▸ **The input**
-*-*-

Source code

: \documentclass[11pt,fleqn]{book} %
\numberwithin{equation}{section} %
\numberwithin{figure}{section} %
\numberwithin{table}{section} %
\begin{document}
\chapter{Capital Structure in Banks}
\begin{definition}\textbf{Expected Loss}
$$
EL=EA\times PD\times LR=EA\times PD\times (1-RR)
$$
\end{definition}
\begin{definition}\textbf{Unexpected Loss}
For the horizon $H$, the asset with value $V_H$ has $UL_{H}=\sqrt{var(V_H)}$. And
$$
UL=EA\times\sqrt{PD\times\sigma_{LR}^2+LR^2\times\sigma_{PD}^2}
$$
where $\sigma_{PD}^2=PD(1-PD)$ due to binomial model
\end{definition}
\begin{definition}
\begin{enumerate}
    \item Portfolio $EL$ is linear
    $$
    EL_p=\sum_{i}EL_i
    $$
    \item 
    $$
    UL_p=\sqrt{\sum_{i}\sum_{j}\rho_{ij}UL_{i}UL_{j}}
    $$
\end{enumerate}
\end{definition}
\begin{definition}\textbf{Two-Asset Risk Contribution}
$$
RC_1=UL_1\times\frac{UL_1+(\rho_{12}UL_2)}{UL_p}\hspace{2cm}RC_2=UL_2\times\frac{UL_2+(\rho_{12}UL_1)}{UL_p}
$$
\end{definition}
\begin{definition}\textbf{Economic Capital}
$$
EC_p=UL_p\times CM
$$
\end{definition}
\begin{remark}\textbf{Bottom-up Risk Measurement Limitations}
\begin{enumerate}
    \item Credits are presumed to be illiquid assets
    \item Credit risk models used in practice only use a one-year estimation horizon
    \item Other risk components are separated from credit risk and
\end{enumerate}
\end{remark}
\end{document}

-*-*-

Write out the material from the first line to the last, exactly.

▸ **Completed exercise**
Source code

: \documentclass[11pt,fleqn]{book} %
\numberwithin{equation}{section} %
\numberwithin{figure}{section} %
\numberwithin{table}{section} %
\begin{document}
\chapter{Capital Structure in Banks}
\begin{definition}\textbf{Expected Loss}
$$
EL=EA\times PD\times LR=EA\times PD\times (1-RR)
$$
\end{definition}
\begin{definition}\textbf{Unexpected Loss}
For the horizon $H$, the asset with value $V_H$ has $UL_{H}=\sqrt{var(V_H)}$. And
$$
UL=EA\times\sqrt{PD\times\sigma_{LR}^2+LR^2\times\sigma_{PD}^2}
$$
where $\sigma_{PD}^2=PD(1-PD)$ due to binomial model
\end{definition}
\begin{definition}
\begin{enumerate}
    \item Portfolio $EL$ is linear
    $$
    EL_p=\sum_{i}EL_i
    $$
    \item 
    $$
    UL_p=\sqrt{\sum_{i}\sum_{j}\rho_{ij}UL_{i}UL_{j}}
    $$
\end{enumerate}
\end{definition}
\begin{definition}\textbf{Two-Asset Risk Contribution}
$$
RC_1=UL_1\times\frac{UL_1+(\rho_{12}UL_2)}{UL_p}\hspace{2cm}RC_2=UL_2\times\frac{UL_2+(\rho_{12}UL_1)}{UL_p}
$$
\end{definition}
\begin{definition}\textbf{Economic Capital}
$$
EC_p=UL_p\times CM
$$
\end{definition}
\begin{remark}\textbf{Bottom-up Risk Measurement Limitations}
\begin{enumerate}
    \item Credits are presumed to be illiquid assets
    \item Credit risk models used in practice only use a one-year estimation horizon
    \item Other risk components are separated from credit risk and
\end{enumerate}
\end{remark}
\end{document}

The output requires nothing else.